Hayatta Sağlam Durmayı Zorlaştıran “Bağımlılık”lar

Serinin son kitabı Bağımlılık, her şeyin yoluna girdiği bir evre ile başlıyor aslında. Ditlevsen‘in editör eşi, yayımlanmış kitapları ve elinde yeni romanının taslakları… Yerli yerinde görünen bir hayatın içerisinde, asıl mutsuzluklar ön plana çıkmaya başlıyor yavaş yavaş ve Ditlevsen mutlu olmadığını arkadaşlarına anlatıyor. Editör ve kendisinden yaşça büyük olan eşinin sayesinde girebildiği ortamlarda kurduğu arkadaşlıklar, başka yollara ışık oluyor. Yeni dostlar, yeni ortamlar ve yeni aşklar getiriyor. Ayrıldığı ilk eşinden sonra hayatını hızlı bir ritme adapte eden Ditlevsen, bu defa hamileliği sayesinde yavaşlamayı hatırlıyor ve kendini önceliklendirerek hem kendine hem taslaklarına yeniden odaklanıyor.

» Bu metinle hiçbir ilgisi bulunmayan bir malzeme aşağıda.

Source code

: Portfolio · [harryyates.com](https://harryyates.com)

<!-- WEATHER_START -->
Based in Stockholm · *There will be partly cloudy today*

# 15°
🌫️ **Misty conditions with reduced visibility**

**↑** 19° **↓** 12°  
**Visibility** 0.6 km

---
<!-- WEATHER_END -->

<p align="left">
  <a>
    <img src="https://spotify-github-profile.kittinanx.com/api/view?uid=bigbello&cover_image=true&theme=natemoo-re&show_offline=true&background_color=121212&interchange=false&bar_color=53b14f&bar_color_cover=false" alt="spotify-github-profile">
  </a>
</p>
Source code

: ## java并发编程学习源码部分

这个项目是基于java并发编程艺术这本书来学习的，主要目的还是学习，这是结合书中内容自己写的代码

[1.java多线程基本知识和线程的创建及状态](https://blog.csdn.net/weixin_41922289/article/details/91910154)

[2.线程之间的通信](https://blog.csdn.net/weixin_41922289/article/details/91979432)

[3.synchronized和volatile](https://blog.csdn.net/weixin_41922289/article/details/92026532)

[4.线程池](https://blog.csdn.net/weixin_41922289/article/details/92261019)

Hayatını tamamen kalemiyle kazanmaya başladığında her şey yoluna giriyor, bebeğiyle kendisine yepyeni bir hayat kurabiliyor. Evi, aşkı, bebeği, arkadaşları ve yazıları ile birlikte dört dörtlük görünen bir hayatın merkezini oluşturuyor ve Ditlevsen, Politiken isimli gazetede ilk kitap yorumu ile karşılaşıyor.
“Çıkarmam şair şapkamı her önüme gelene
ama şu Tove’ye gelince
onu coşkuyla selamlayanların arasındayım ben de.
Tartışma gerektirmeyen bir ilk,
ve böyle bir başarının bedeli
korkarım, bir çocuğa zulmetmeleri” (Bağımlılık – s.33)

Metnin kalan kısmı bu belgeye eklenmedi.